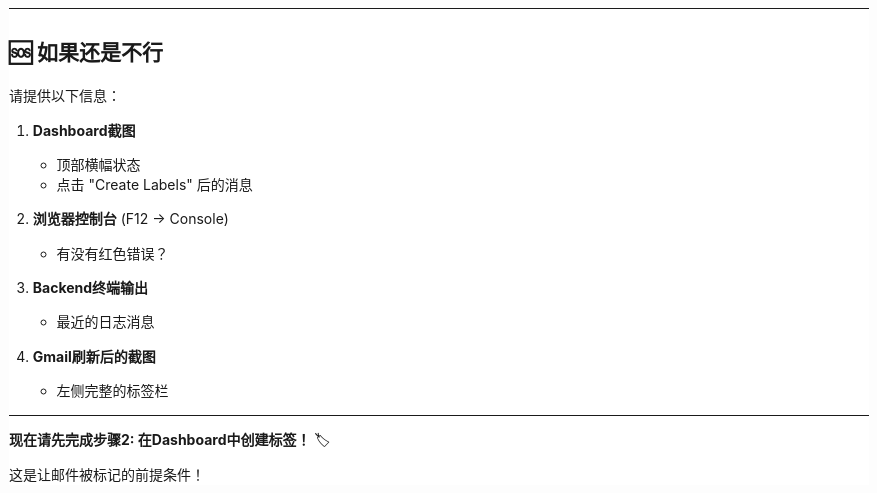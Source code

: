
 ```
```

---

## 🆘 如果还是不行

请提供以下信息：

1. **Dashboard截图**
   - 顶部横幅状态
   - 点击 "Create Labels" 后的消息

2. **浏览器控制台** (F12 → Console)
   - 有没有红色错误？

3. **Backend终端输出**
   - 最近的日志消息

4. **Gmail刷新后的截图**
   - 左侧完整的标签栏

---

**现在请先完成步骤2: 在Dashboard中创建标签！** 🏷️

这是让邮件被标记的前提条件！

· · · · · · ·

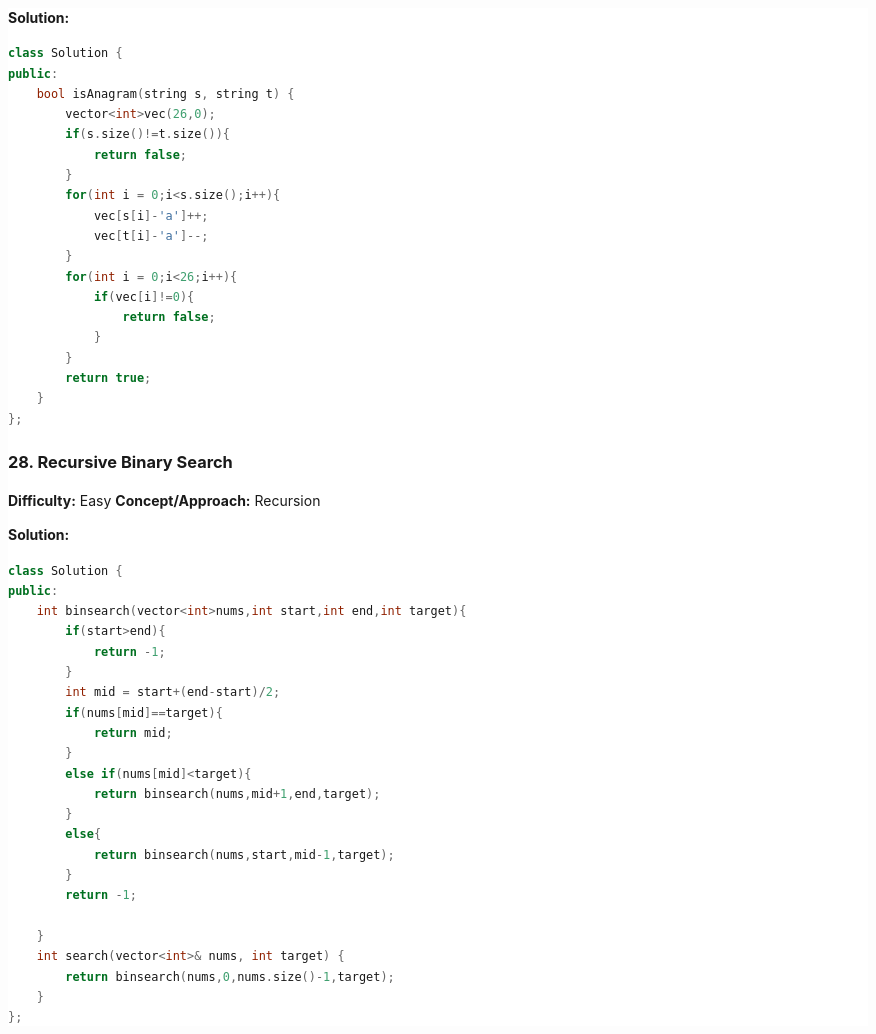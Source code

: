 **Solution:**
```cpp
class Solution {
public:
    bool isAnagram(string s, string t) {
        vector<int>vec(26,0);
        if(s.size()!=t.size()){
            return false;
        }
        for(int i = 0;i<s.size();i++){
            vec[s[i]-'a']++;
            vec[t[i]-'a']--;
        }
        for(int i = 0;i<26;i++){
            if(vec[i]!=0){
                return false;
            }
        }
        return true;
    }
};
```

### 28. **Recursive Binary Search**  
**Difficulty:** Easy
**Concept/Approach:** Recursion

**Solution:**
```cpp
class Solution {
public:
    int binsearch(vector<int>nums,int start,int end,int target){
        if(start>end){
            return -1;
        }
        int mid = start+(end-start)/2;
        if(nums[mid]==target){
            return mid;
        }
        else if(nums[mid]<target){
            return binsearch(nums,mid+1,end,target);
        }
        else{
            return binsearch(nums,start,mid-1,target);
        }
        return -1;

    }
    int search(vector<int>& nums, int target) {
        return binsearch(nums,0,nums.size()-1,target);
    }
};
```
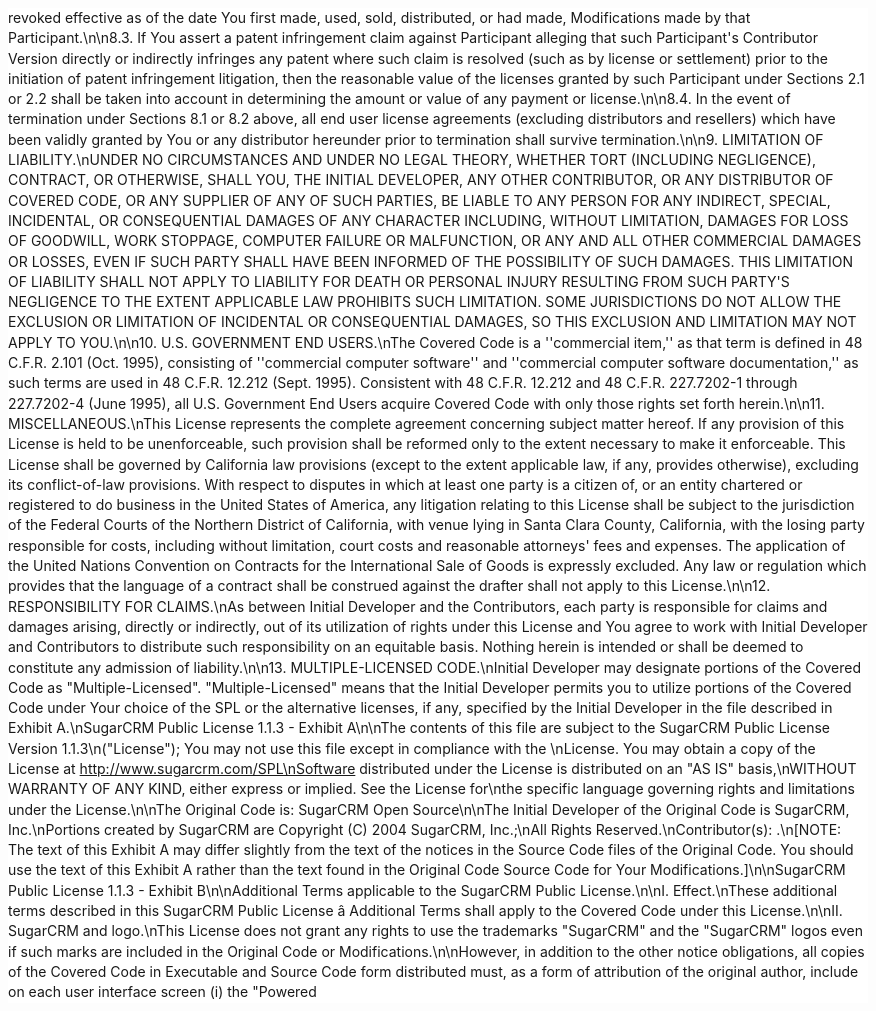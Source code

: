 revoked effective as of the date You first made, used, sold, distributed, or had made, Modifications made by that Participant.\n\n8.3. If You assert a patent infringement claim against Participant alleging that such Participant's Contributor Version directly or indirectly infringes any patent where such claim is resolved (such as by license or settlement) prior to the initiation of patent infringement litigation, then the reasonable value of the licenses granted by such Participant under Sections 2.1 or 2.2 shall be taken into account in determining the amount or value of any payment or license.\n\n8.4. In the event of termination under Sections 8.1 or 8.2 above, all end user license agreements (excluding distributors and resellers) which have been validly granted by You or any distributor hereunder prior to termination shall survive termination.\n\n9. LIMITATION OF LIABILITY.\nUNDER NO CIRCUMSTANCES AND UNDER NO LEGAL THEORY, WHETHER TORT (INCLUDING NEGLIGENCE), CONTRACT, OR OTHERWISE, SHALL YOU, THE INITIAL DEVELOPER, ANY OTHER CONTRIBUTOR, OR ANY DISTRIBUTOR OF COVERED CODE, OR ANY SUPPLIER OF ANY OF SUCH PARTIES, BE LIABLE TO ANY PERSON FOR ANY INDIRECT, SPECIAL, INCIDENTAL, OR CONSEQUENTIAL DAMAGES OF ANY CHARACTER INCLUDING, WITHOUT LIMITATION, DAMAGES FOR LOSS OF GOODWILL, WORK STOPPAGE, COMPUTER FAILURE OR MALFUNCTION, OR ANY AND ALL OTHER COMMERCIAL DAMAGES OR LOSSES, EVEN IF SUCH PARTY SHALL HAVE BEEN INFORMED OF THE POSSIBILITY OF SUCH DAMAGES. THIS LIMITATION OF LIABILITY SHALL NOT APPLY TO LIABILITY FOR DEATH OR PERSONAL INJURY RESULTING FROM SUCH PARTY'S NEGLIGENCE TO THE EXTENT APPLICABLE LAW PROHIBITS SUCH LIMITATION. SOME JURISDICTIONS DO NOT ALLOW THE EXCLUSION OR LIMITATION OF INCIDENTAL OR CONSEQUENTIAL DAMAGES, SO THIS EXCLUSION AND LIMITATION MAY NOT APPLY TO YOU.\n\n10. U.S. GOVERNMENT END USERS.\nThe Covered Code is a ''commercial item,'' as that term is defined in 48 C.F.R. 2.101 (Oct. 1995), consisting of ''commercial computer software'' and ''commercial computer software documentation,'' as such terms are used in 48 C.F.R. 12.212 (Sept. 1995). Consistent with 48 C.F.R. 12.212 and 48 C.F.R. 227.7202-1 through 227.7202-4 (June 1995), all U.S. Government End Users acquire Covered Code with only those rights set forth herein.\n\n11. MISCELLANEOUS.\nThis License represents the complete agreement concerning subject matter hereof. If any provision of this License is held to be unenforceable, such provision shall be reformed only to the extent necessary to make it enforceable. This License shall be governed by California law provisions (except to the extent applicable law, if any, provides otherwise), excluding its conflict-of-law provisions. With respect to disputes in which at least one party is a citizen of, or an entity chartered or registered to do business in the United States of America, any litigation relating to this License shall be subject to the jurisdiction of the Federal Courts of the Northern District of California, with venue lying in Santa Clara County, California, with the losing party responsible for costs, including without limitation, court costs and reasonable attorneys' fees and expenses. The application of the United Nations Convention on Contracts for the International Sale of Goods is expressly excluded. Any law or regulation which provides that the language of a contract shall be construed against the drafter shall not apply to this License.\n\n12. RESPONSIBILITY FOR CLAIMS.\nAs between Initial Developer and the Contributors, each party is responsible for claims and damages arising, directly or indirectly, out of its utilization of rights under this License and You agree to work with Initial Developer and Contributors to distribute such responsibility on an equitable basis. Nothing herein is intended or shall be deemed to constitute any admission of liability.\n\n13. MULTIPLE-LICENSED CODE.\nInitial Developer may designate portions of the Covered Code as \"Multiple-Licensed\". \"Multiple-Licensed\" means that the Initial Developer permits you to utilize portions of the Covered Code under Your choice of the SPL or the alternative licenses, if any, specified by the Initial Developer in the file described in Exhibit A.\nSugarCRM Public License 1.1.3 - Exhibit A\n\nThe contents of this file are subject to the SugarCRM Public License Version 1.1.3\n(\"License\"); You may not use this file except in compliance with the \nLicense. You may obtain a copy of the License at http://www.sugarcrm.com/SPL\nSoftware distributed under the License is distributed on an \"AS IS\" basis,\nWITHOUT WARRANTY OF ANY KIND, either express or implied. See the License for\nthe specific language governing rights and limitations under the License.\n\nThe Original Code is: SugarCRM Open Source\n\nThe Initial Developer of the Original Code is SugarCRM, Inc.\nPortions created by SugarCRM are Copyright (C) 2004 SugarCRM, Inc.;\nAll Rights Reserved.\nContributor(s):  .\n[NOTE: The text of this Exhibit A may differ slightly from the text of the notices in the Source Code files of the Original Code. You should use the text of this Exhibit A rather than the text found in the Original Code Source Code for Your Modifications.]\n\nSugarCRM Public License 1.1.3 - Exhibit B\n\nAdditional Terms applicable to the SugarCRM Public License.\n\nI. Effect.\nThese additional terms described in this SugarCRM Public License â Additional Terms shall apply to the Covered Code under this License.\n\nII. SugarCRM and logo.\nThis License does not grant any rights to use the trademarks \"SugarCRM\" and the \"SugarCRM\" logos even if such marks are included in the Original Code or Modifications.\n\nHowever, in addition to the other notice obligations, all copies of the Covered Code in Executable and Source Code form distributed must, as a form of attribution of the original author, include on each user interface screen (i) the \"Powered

· · · · · · ·

▸ **PROBLEM DETAILS**: The entries above hold the needed span. Transcribe exactly the lines from the one with "## 🆘 如果还是不行" to the one with "这是让邮件被标记的前提条件！", both included.

▸ **ANSWER TO THE EXERCISE**:
## 🆘 如果还是不行

请提供以下信息：

1. **Dashboard截图**
   - 顶部横幅状态
   - 点击 "Create Labels" 后的消息

2. **浏览器控制台** (F12 → Console)
   - 有没有红色错误？

3. **Backend终端输出**
   - 最近的日志消息

4. **Gmail刷新后的截图**
   - 左侧完整的标签栏

---

**现在请先完成步骤2: 在Dashboard中创建标签！** 🏷️

这是让邮件被标记的前提条件！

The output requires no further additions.